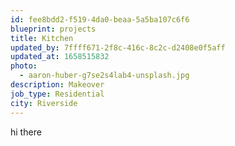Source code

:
 ```yaml
---
id: fee8bdd2-f519-4da0-beaa-5a5ba107c6f6
blueprint: projects
title: Kitchen
updated_by: 7ffff671-2f8c-416c-8c2c-d2408e0f5aff
updated_at: 1658515832
photo:
  - aaron-huber-g7se2s4lab4-unsplash.jpg
description: Makeover
job_type: Residential
city: Riverside
---
```

hi there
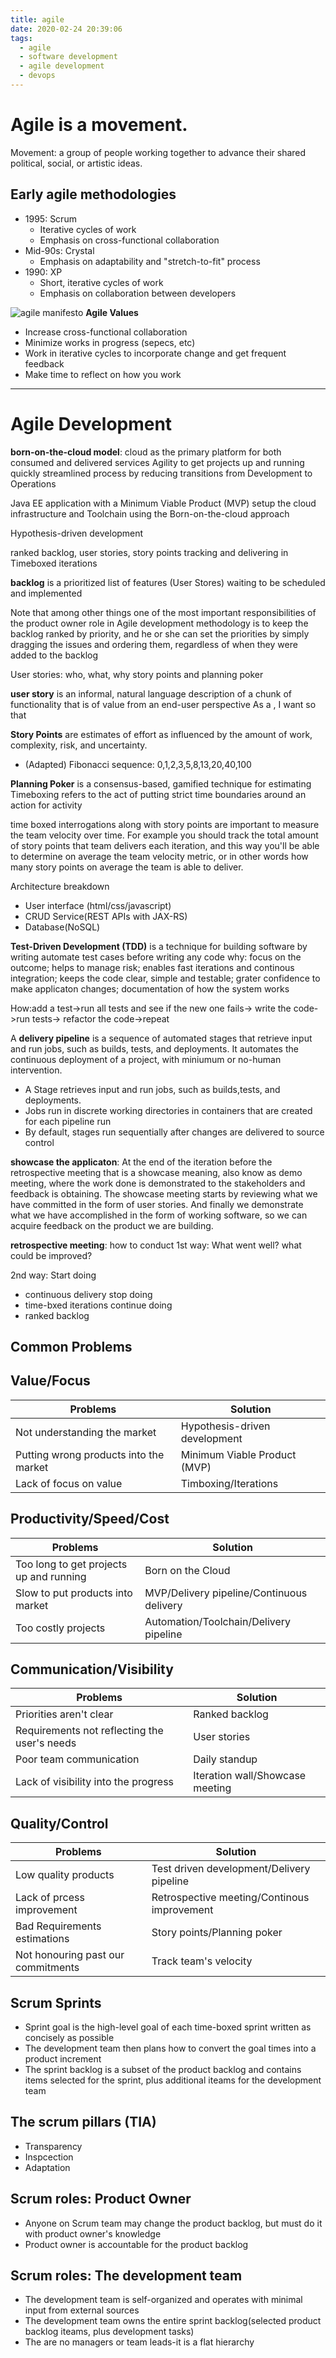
 ```yaml
---
title: agile
date: 2020-02-24 20:39:06
tags:
  - agile
  - software development 
  - agile development
  - devops
---
```

# Agile is a movement.
Movement: a group of people working together to advance their shared political, social, or artistic ideas.

## Early agile methodologies
- 1995: Scrum
    - Iterative cycles of work
    - Emphasis on cross-functional collaboration
- Mid-90s: Crystal
    - Emphasis on adaptability and "stretch-to-fit" process
- 1990: XP
    - Short, iterative cycles of work
    - Emphasis on collaboration between developers

![agile manifesto](https://i.imgur.com/MjJqXdR.jpg)
**Agile Values**
- Increase cross-functional collaboration
- Minimize works in progress (sepecs, etc)
- Work in iterative cycles to incorporate change and get frequent feedback
- Make time to reflect on how you work

---
# Agile Development
**born-on-the-cloud model**: cloud as the primary platform for both consumed and delivered services
Agility to get projects up and running quickly
streamlined process by reducing transitions from Development to Operations

Java EE application with a Minimum Viable Product (MVP)
setup the cloud infrastructure and Toolchain using the Born-on-the-cloud approach

Hypothesis-driven development

ranked backlog, user stories, story points
tracking and delivering in Timeboxed iterations

**backlog** is a prioritized list of features (User Stores) waiting to be scheduled and implemented

Note that among other things one of the most important responsibilities of the product owner role in Agile development methodology is to keep the backlog ranked by priority, and he or she can set the priorities by simply dragging the issues and ordering them, regardless of when they were added to the backlog

User stories: who, what, why
story points and planning poker

**user story** is an informal, natural language description of a chunk of functionality that is of value from an end-user perspective
As a <who>, I want <what> so that <why>

**Story Points** are estimates of effort as influenced by the amount of work, complexity, risk, and uncertainty.
- (Adapted) Fibonacci sequence: 0,1,2,3,5,8,13,20,40,100

**Planning Poker** is a consensus-based, gamified technique for estimating
Timeboxing refers to the act of putting strict time boundaries around an action for activity


time boxed interrogations along with story points are important to measure the team velocity over time. For example you should track the total amount of story points that team delivers each iteration, and this way you'll be able to determine on average the team velocity metric, or in other words how many story points on average the team is able to deliver. 

Architecture breakdown
- User interface (html/css/javascript)
- CRUD Service(REST APIs with JAX-RS)
- Database(NoSQL)

**Test-Driven Development (TDD)** is a technique for building software by writing automate test cases before writing any code
why: focus on the outcome; helps to manage risk; enables fast iterations and continous integration; keeps the code clear, simple and testable;
grater confidence to make applicaton changes; documentation of how the system works

How:add a test->run all tests and see if the new one fails-> write the code->run tests-> refactor the code->repeat

A **delivery pipeline** is a sequence of automated stages that retrieve input and run jobs, such as builds, tests, and deployments.
It automates the continuous deployment of a project, with miniumum or no-human intervention.

- A Stage retrieves input and run jobs, such as builds,tests, and deployments.
- Jobs run in discrete working directories in containers that are created for each pipeline run
- By default, stages run sequentially after changes are delivered to source control

**showcase the applicaton**: At the end of the iteration before the retrospective meeting that is a showcase meaning, also know as demo meeting, where the work done is demonstrated to the stakeholders and feedback is obtaining. The showcase meeting starts by reviewing what we have committed in the form of user stories. And finally we demonstrate what we have accomplished in the form of working software, so we can acquire feedback on the product we are building.

**retrospective meeting**: how to conduct
1st way:
What went well?
what could be improved?

2nd way:
Start doing
- continuous delivery
stop doing
- time-bxed iterations
continue doing
- ranked backlog

## Common Problems
Value/Focus
---------------------------
|Problems                |Solution           |
|-------------------------------|-----------------------------|
|Not understanding the market   |Hypothesis-driven development|
|Putting wrong products into the market |Minimum Viable Product (MVP)|
|Lack of focus on value         |Timboxing/Iterations|

Productivity/Speed/Cost
---------------------------
|Problems                |Solution           |
|-------------------------------|-----------------------------|
|Too long to get projects up and running |Born on the Cloud   |
|Slow to put products into market| MVP/Delivery pipeline/Continuous delivery |
|Too costly projects         |Automation/Toolchain/Delivery pipeline|

Communication/Visibility
---------------------------
|Problems                |Solution           |
|-------------------------------|-----------------------------|
|Priorities aren't clear  |Ranked backlog     |
|Requirements not reflecting the user's needs|User stories    |
|Poor team communication|Daily standup|
|Lack of visibility into the progress|Iteration wall/Showcase meeting|

Quality/Control
---------------------------
|Problems                |Solution           |
|-------------------------------|-----------------------------|
|Low quality products  |Test driven development/Delivery pipeline|
|Lack of prcess improvement|Retrospective meeting/Continous improvement|
|Bad Requirements estimations|Story points/Planning poker|
|Not honouring past our commitments|Track team's velocity|

## Scrum Sprints
- Sprint goal is the high-level goal of each time-boxed sprint written as concisely as possible
- The development team then plans how to convert the goal times into a product increment
- The sprint backlog is a subset of the product backlog and contains items selected for the sprint, plus additional iteams for
the development team

## The scrum pillars (TIA)
- Transparency
- Inspcection
- Adaptation
## Scrum roles: Product Owner
- Anyone on Scrum team may change the product backlog, but must do it with product owner's knowledge
- Product owner is accountable for the product backlog
## Scrum roles: The development team
- The development team is self-organized and operates with minimal input from external sources
- The development team owns the entire sprint backlog(selected product backlog iteams, plus development tasks)
- The are no managers or team leads-it is a flat hierarchy

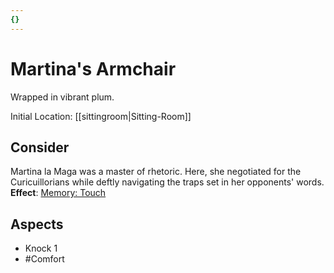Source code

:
 ```yaml
---
{}
---
```

# Martina's Armchair
Wrapped in vibrant plum.

Initial Location: [[sittingroom|Sitting-Room]]
## Consider
Martina la Maga was a master of rhetoric. Here, she negotiated for the Curicuillorians while deftly navigating the traps set in her opponents' words.
**Effect**: [Memory: Touch](https://uadaf.theevilroot.xyz/rowenarium/element/mem.touch)
## Aspects
- Knock 1
- #Comfort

- **WHAT YOU SHOULD DO**: Take every line in the preceding listing that contains "market" and copy it.

- **RESULT**:
|Not understanding the market   |Hypothesis-driven development|
|Putting wrong products into the market |Minimum Viable Product (MVP)|
|Slow to put products into market| MVP/Delivery pipeline/Continuous delivery |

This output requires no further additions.